Trump, Amerika’nın en güçlü kaynaklarından birini zayıflatıyor
Bazı kaynaklar her yıl dünyadaki üniversitelerin sıralamasını yapıyorlar. Listenin en üst sırasında yer alan kurumların yerleri bir iki adım ileri veya geri şeklinde değişebiliyorsa da, tepedeki kurumlar kısa hatta orta vadede tepedeki yerlerini koruyorlar. Önde gelen akademik kurumların çoğu ABD’de bulunuyor. Temel veya uygulamaya dönük çok önemli araştırmalar bu kurumlarda yapılıyor, muteber bilim dergilerindeki yayınların çoğu bu kurumlarda çalışanlar tarafından yazılıyor, başarılı doktora çalışmaları yürütenler bu kurumlarda öğrenci. Ancak Trump yönetiminin uyguladığı politikalar, Amerikan yükseköğretim kurumlarının ulaştığı itibarı zedeleyeceğe benziyor.
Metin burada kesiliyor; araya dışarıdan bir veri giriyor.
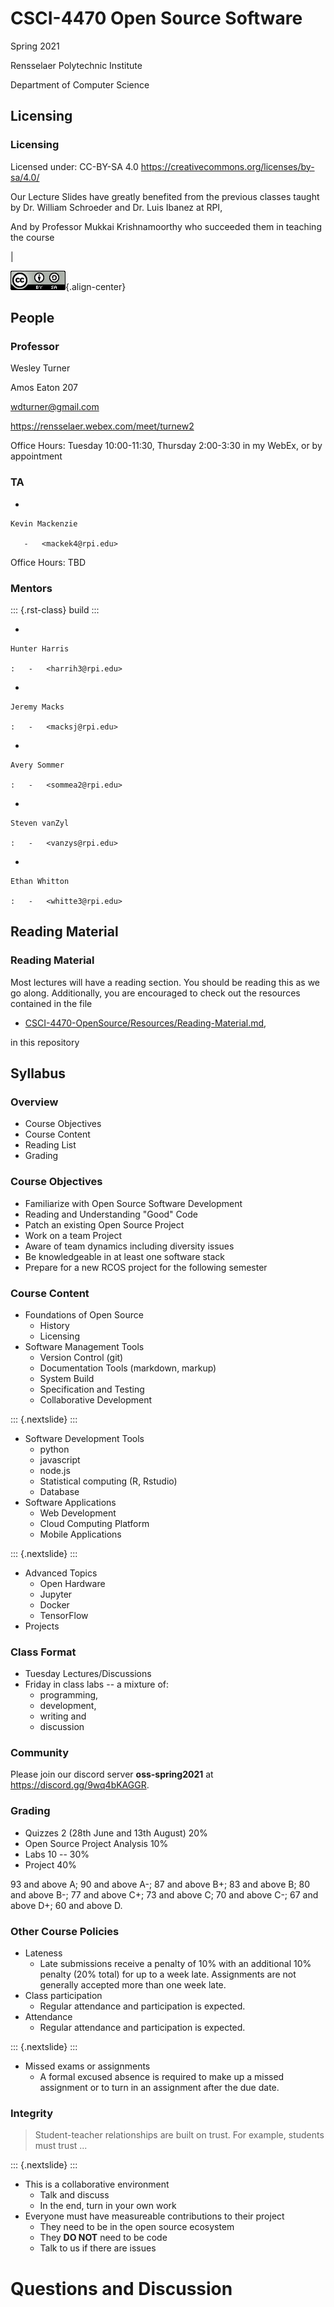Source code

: CSCI-4470 Open Source Software
==============================

Spring 2021

Rensselaer Polytechnic Institute

Department of Computer Science

Licensing
---------

### Licensing

Licensed under: CC-BY-SA 4.0
<https://creativecommons.org/licenses/by-sa/4.0/>

Our Lecture Slides have greatly benefited from the previous classes
taught by Dr. William Schroeder and Dr. Luis Ibanez at RPI,

And by Professor Mukkai Krishnamoorthy who succeeded them in teaching
the course

| 

![image](static/cc-by-sa.png){.align-center}

People
------

### Professor

Wesley Turner

Amos Eaton 207

<wdturner@gmail.com>

<https://rensselaer.webex.com/meet/turnew2>

Office Hours: Tuesday 10:00-11:30, Thursday 2:00-3:30 in my WebEx, or by
appointment

### TA

-   

    Kevin Mackenzie

       -   <mackek4@rpi.edu>

Office Hours: TBD

### Mentors

::: {.rst-class}
build
:::

-   

    Hunter Harris

    :   -   <harrih3@rpi.edu>

-   

    Jeremy Macks

    :   -   <macksj@rpi.edu>

-   

    Avery Sommer

    :   -   <sommea2@rpi.edu>

-   

    Steven vanZyl

    :   -   <vanzys@rpi.edu>

-   

    Ethan Whitton

    :   -   <whitte3@rpi.edu>

Reading Material
----------------

### Reading Material

Most lectures will have a reading section. You should be reading this as
we go along. Additionally, you are encouraged to check out the resources
contained in the file

-   [CSCI-4470-OpenSource/Resources/Reading-Material.md](https://github.com/rcos/CSCI-4470-OpenSource/blob/master/Resources/Reading-Material.md),

in this repository

Syllabus
--------

### Overview

-   Course Objectives
-   Course Content
-   Reading List
-   Grading

### Course Objectives

-   Familiarize with Open Source Software Development
-   Reading and Understanding "Good" Code
-   Patch an existing Open Source Project
-   Work on a team Project
-   Aware of team dynamics including diversity issues
-   Be knowledgeable in at least one software stack
-   Prepare for a new RCOS project for the following semester

### Course Content

-   Foundations of Open Source
    -   History
    -   Licensing
-   Software Management Tools
    -   Version Control (git)
    -   Documentation Tools (markdown, markup)
    -   System Build
    -   Specification and Testing
    -   Collaborative Development

::: {.nextslide}
:::

-   Software Development Tools
    -   python
    -   javascript
    -   node.js
    -   Statistical computing (R, Rstudio)
    -   Database
-   Software Applications
    -   Web Development
    -   Cloud Computing Platform
    -   Mobile Applications

::: {.nextslide}
:::

-   Advanced Topics
    -   Open Hardware
    -   Jupyter
    -   Docker
    -   TensorFlow
-   Projects

### Class Format

-   Tuesday Lectures/Discussions
-   Friday in class labs -- a mixture of:
    -   programming,
    -   development,
    -   writing and
    -   discussion

### Community

Please join our discord server **oss-spring2021** at
<https://discord.gg/9wq4bKAGGR>.

### Grading

-   Quizzes 2 (28th June and 13th August) 20%
-   Open Source Project Analysis 10%
-   Labs 10 -- 30%
-   Project 40%

93 and above A; 90 and above A-; 87 and above B+; 83 and above B; 80 and
above B-; 77 and above C+; 73 and above C; 70 and above C-; 67 and above
D+; 60 and above D.

### Other Course Policies

-   Lateness
    -   Late submissions receive a penalty of 10% with an additional 10%
        penalty (20% total) for up to a week late. Assignments are not
        generally accepted more than one week late.
-   Class participation 
    -   Regular attendance and participation is expected.
-   Attendance
    -   Regular attendance and participation is expected.

::: {.nextslide}
:::

-   Missed exams or assignments
    -   A formal excused absence is required to make up a missed
        assignment or to turn in an assignment after the due date.

### Integrity

> Student-teacher relationships are built on trust. For example,
> students must trust \...

::: {.nextslide}
:::

-   This is a collaborative environment
    -   Talk and discuss
    -   In the end, turn in your own work
-   Everyone must have measureable contributions to their project
    -   They need to be in the open source ecosystem
    -   They **DO NOT** need to be code
    -   Talk to us if there are issues

Questions and Discussion
========================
Amerikan yükseköğretim sisteminin bir kısım özellikleri bazı üniversitelerin rakip tanımayan birinci sınıf kurumlara dönüşmesinin önünü açmıştır. İlkin, Amerikan üniversiteleri dünyanın önde gelen bilim adamlarını cezbedebilmektedir. İkinci olarak, kurumlar istihdam ettikleri kişilere araştırmalarını yapabilecekleri tesisleri ve finansmanı sağlamaktadırlar. Üçüncü olarak, bu kurumlar sofistike araştırma projelerinin vazgeçilmezi olan en iyi doktora öğrencilerini de çekebilmektedir.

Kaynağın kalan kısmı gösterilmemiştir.